DESCRIPTION OF THE TASK: Could you reproduce, word for word, everything below from the line containing "# cloud-firestore-security-rules" down to the line containing "# coldfusion-cfc", with both of those lines included and no others?

□ □ □ □ □ □ □

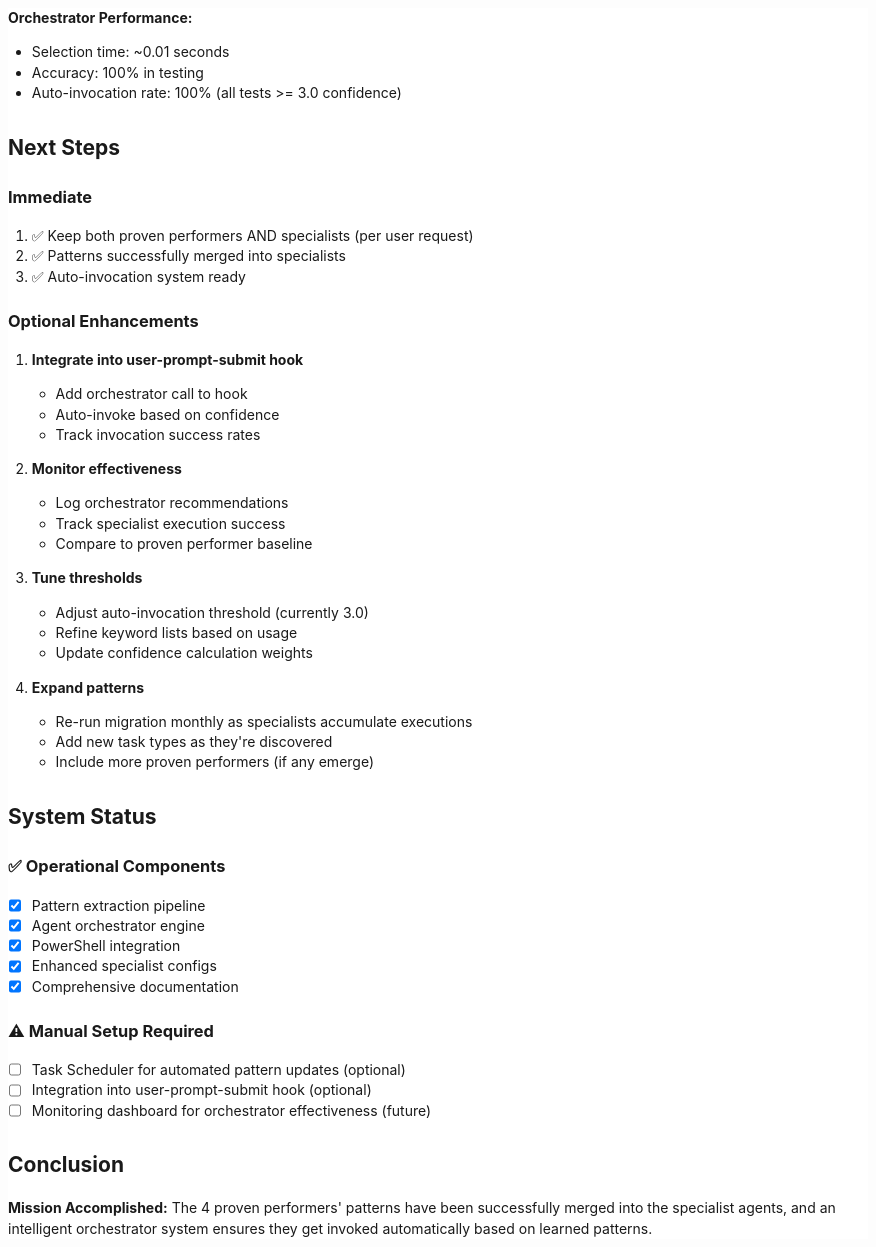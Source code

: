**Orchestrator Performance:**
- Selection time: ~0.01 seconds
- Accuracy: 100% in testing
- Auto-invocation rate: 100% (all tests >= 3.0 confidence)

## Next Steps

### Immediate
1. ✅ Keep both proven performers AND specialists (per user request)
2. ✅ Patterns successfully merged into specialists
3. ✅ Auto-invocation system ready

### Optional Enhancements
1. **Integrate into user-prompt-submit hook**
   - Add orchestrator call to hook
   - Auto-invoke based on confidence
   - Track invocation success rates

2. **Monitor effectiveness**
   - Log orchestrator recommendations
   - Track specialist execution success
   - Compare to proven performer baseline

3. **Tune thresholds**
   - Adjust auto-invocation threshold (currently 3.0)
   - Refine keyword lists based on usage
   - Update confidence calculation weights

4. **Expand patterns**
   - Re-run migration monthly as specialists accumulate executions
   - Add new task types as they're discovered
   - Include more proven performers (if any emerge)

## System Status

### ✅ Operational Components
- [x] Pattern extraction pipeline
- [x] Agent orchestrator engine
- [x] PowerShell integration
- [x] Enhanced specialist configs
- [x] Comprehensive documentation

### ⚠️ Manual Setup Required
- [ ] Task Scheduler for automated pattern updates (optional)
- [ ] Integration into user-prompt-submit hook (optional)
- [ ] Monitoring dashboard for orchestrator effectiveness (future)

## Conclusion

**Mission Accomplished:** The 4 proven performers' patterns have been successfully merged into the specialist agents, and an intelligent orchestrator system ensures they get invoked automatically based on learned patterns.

□ □ □ □ □ □ □

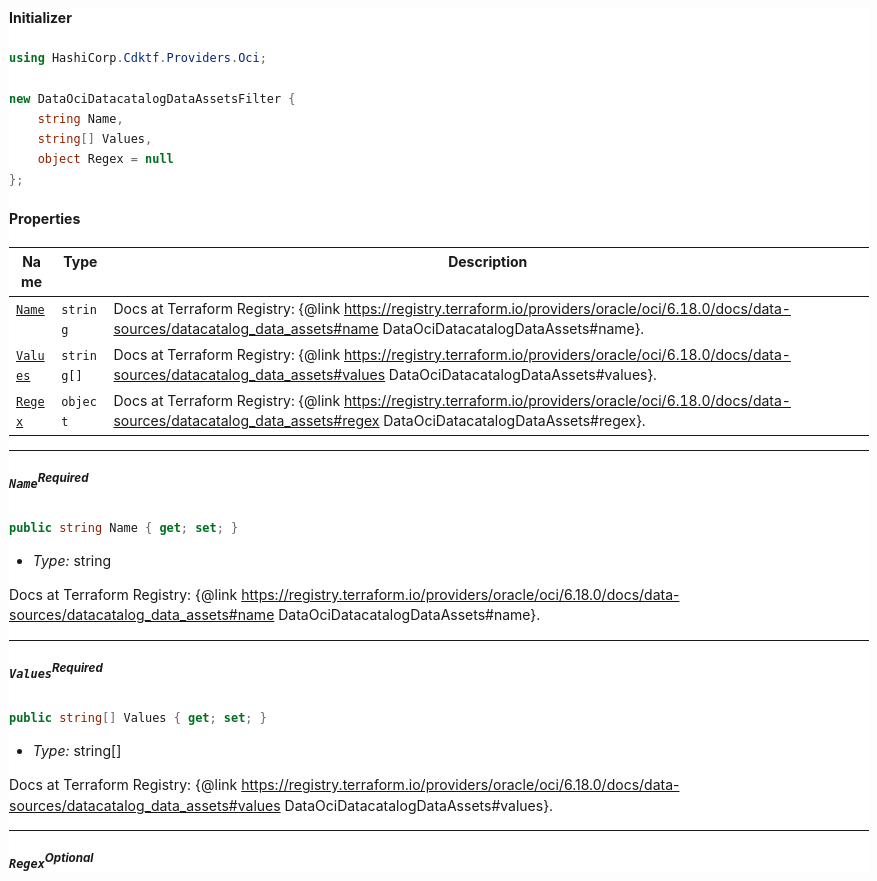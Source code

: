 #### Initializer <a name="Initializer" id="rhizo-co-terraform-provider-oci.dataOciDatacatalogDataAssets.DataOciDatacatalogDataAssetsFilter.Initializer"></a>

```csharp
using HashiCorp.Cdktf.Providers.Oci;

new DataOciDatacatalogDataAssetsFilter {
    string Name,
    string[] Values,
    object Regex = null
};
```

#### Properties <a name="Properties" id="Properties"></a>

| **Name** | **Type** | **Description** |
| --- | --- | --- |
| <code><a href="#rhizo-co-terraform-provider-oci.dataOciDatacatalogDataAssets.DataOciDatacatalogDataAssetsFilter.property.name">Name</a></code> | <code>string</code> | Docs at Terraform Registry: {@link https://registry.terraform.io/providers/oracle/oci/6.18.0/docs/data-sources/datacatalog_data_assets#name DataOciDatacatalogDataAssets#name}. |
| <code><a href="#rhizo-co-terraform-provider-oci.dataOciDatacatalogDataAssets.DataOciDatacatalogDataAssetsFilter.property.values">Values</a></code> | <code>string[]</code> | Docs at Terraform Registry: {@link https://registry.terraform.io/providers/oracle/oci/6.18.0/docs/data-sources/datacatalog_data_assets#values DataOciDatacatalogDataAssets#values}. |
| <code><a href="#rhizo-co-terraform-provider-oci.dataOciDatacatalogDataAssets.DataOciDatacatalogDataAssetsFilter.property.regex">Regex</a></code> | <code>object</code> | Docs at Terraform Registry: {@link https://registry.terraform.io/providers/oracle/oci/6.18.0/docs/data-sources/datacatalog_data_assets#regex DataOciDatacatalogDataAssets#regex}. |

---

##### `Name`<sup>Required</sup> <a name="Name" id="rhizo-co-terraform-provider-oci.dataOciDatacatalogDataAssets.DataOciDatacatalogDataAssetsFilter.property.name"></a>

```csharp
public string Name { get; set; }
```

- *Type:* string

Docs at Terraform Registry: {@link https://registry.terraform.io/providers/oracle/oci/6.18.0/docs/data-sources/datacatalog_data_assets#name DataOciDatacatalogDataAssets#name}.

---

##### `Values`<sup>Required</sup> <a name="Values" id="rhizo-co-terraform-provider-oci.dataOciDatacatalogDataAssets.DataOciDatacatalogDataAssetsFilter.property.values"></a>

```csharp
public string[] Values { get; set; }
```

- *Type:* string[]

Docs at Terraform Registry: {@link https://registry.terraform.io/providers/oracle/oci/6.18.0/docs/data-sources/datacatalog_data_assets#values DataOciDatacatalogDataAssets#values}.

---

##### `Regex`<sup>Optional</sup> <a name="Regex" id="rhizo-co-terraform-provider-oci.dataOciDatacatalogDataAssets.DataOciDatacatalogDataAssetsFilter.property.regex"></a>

□ □ □ □ □ □ □

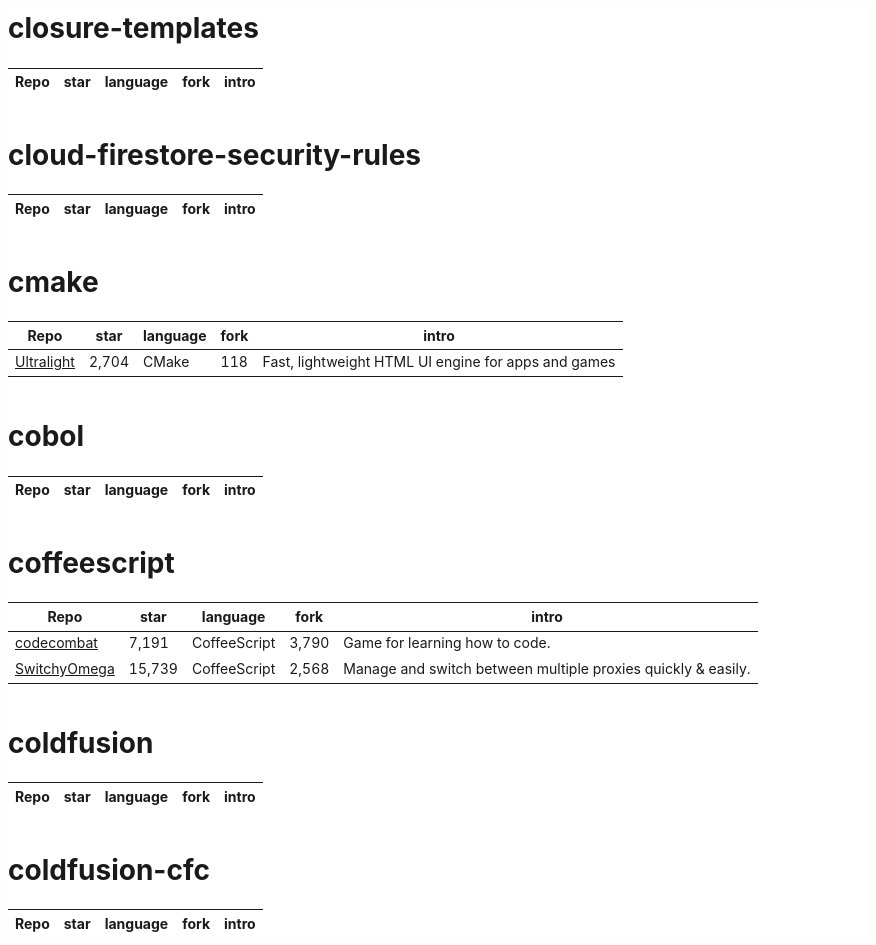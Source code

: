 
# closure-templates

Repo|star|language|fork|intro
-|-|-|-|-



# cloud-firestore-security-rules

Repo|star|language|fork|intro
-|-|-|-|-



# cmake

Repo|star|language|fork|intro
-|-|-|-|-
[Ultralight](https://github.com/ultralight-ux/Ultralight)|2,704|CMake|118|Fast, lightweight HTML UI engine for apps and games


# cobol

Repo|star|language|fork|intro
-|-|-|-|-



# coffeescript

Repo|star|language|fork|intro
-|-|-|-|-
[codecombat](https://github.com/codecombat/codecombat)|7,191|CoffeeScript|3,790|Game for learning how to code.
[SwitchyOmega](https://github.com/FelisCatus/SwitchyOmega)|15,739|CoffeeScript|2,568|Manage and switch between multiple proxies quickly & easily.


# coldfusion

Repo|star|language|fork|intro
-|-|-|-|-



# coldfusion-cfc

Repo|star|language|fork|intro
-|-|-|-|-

□ □ □ □ □ □ □

RESPONSE:
# cloud-firestore-security-rules

Repo|star|language|fork|intro
-|-|-|-|-



# cmake

Repo|star|language|fork|intro
-|-|-|-|-
[Ultralight](https://github.com/ultralight-ux/Ultralight)|2,704|CMake|118|Fast, lightweight HTML UI engine for apps and games


# cobol

Repo|star|language|fork|intro
-|-|-|-|-



# coffeescript

Repo|star|language|fork|intro
-|-|-|-|-
[codecombat](https://github.com/codecombat/codecombat)|7,191|CoffeeScript|3,790|Game for learning how to code.
[SwitchyOmega](https://github.com/FelisCatus/SwitchyOmega)|15,739|CoffeeScript|2,568|Manage and switch between multiple proxies quickly & easily.


# coldfusion

Repo|star|language|fork|intro
-|-|-|-|-



# coldfusion-cfc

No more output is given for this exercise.